Neapolitan architecture icons
Palazzo Mannajuolo is in the elegant Chiaia district, at the corner of Via Filangieri and Via dei Mille. It is one of the most beautiful monumental historic buildings in the city and is famous for its helical staircase, filmed several times by great directors – the last example is Ozpetek with his “Napoli Velata”.
Besides the staircase, Palazzo Mannajuolo represents one of the greatest examples of Liberty architecture, as you can see from the 45 ° balconies as another of the great Art Nouveau architectures, the Rue Franklin one in Paris designed by the architect Perret. Palazzo Mannajuolo was designed by Giulio Ulisse Arata.
What is so special about this architecture of Napoli is that the architect was deeply influenced by 1600-1700 Neapolitan architecture. Even if he is a modernist! Giulio Ulisse Arata decided to design Palazzo Mannajuolo declining neo-baroque local language in a new way. You can admire this encounter between old and new by looking at the façade of the Palace from the street named via dei Mille.
If you like to see more than 1 work by this italian architect, you can also see Palazzo Cottrau – Ricciardi at Piazza Amedeo 8, at few minutes walking distance from Palazzo Mannajuolo.
Palazzo dello Spagnuolo
Palazzo dello Spagnuolo was built by Ferdinando Sanfelice, one of the most industrious architects in the eighteenth century in Naples. It is a great example of Neapolitan architecture in the Sanità alley and, like Palazzo Mannajuolo, is famous for its stairs. The stairs of the Palazzo dello Spagnuolo are hypnotic. Defined as “hawk’s wings”, the double ramp creates a real plot in the façade.
The main elements of Naples architecture are reachable in the style of this palace. It is pure Neapolitan baroque! You can see it from the importance given to the stairs, and in the symbols that are in the details. The doors that lead to the apartments are decorated with portraits of the family who used to live there.
In this district, legends of Napoli are everywhere…
Palazzo Doria D’Angri
This building is one of the most sumptuous of Napoli architecture. It is in the heart of the historic center, along Via Toledo, in Piazza 7 Settembre. Originally there was another palace then demolished. Afterward, in the same spot, was built this palace designed by Luigi Vanvitelli, the sculptor and architect who built the Royal Palace of Caserta, and by his son Carlo.

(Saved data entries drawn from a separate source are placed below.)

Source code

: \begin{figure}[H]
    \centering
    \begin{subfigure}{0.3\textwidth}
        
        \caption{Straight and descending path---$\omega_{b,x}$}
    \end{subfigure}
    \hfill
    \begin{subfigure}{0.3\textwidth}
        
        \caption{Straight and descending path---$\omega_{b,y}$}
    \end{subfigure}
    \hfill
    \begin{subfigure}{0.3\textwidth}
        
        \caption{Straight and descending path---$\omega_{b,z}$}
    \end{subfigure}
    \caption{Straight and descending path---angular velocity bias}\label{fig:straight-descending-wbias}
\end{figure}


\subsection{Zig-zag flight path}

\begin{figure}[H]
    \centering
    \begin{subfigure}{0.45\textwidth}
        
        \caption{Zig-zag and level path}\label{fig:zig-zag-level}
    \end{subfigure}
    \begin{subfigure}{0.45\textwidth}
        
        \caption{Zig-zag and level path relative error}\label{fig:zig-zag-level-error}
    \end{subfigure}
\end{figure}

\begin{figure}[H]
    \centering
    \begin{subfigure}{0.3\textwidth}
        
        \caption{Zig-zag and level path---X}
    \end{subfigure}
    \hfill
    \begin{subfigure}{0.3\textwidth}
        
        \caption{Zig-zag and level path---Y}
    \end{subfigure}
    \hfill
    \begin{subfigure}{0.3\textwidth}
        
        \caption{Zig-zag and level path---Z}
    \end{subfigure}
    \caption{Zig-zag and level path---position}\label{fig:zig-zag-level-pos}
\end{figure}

It is difficult to access this building, that also is so ruined. But, on the outside, you can observe the fine marble and different orders combined on the same façade. If you success entering the building, you can admire the baroque and neoclassical decorations, and the geometric cloisters that really characterize this palace.
Palazzo Zevallos Stigliano stands out among the palaces of via Toledo. The particularity of this Neapolitan architecture is the large internal courtyard framed by a large eighteenth-century portal. Inside the majestic building, there are permanent and temporary exhibitions and concerts.
Since it is an ancient building that has been renewed several times, you can see ancient elements, such as stones, with modern structures made of glass and steel. Also, in the rooms of the upper floors, there is a permanent exhibition with paintings by the greatest artists of all time, just like Caravaggio!